Lines from the line with "Поправлены отступы в" to the line with "В связи с ломающими" in the entries below, and only those, must be output exactly, with both ends included.

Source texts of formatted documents

--------------------------------

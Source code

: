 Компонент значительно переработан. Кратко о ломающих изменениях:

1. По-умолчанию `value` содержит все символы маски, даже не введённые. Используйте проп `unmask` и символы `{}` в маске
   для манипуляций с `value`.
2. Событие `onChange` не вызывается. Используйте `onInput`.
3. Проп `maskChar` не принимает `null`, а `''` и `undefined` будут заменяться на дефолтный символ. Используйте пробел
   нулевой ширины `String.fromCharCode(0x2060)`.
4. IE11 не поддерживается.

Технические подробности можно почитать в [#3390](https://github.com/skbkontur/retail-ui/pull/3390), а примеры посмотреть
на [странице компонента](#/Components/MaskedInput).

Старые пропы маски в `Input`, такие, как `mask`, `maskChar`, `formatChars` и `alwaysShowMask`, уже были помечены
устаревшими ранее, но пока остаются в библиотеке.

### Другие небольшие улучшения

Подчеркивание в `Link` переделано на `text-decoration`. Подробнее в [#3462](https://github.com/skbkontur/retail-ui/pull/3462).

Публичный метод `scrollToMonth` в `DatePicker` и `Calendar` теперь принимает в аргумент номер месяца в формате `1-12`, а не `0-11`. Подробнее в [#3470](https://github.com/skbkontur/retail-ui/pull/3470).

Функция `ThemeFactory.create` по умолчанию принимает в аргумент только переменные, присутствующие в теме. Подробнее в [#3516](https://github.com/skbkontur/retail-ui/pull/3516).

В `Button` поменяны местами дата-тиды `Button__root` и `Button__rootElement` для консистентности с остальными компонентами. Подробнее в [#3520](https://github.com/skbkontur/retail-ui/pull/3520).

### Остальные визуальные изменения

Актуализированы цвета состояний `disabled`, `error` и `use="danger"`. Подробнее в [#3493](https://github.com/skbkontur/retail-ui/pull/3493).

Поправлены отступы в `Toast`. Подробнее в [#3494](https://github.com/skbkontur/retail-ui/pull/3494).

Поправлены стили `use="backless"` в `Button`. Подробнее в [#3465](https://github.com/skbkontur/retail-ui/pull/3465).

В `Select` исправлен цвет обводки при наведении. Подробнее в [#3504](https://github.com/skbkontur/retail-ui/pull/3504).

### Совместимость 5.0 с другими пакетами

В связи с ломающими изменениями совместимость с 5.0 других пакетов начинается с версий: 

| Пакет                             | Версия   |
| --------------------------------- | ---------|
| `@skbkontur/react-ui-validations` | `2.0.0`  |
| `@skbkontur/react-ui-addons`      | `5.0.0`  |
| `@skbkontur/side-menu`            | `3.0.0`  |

--------------------------------

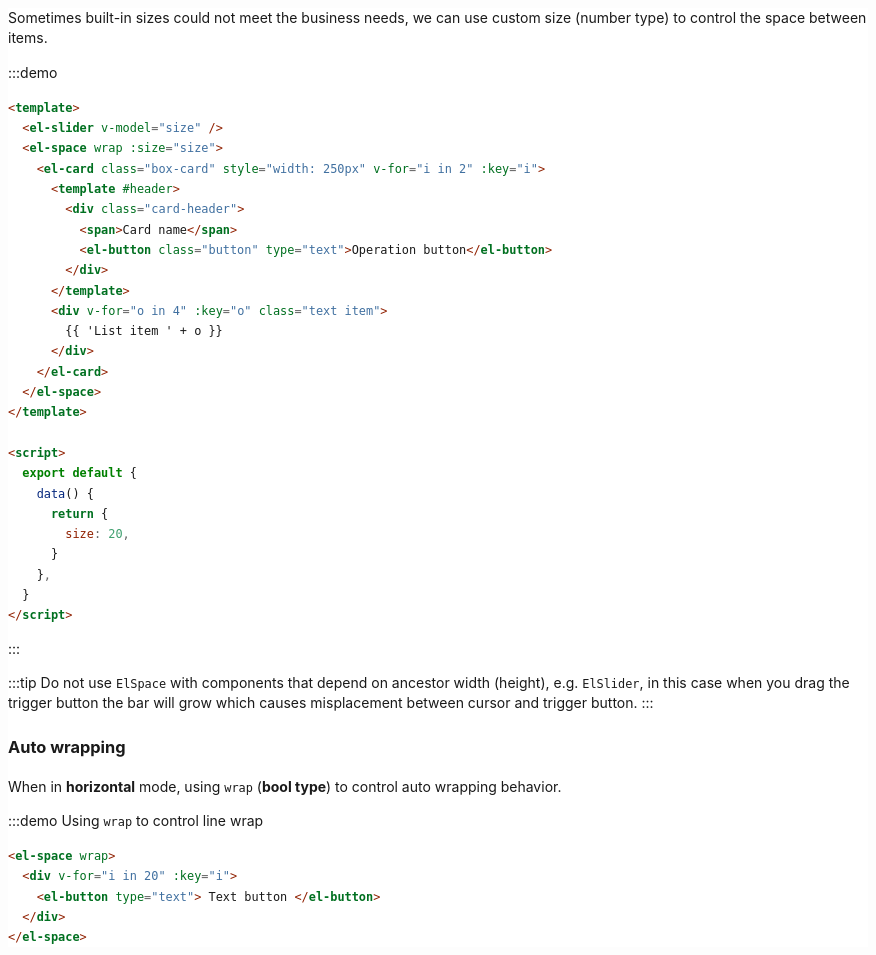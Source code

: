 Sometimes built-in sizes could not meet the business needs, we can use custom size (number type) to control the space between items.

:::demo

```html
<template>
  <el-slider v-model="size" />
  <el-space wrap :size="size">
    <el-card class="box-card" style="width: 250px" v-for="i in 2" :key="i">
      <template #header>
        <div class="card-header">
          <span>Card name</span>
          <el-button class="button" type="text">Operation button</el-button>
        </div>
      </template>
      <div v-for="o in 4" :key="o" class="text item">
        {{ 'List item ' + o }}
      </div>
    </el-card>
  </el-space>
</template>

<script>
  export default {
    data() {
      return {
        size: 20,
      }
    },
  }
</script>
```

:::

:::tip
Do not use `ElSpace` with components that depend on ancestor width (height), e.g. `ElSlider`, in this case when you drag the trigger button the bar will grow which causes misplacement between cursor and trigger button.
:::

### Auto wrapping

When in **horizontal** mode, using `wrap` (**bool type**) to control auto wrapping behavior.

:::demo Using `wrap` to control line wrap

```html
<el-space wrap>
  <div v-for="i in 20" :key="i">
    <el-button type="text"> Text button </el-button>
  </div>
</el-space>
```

--------------------------------

◆ **Solved problem**:
Поправлены отступы в `Toast`. Подробнее в [#3494](https://github.com/skbkontur/retail-ui/pull/3494).

Поправлены стили `use="backless"` в `Button`. Подробнее в [#3465](https://github.com/skbkontur/retail-ui/pull/3465).

В `Select` исправлен цвет обводки при наведении. Подробнее в [#3504](https://github.com/skbkontur/retail-ui/pull/3504).

### Совместимость 5.0 с другими пакетами

В связи с ломающими изменениями совместимость с 5.0 других пакетов начинается с версий: 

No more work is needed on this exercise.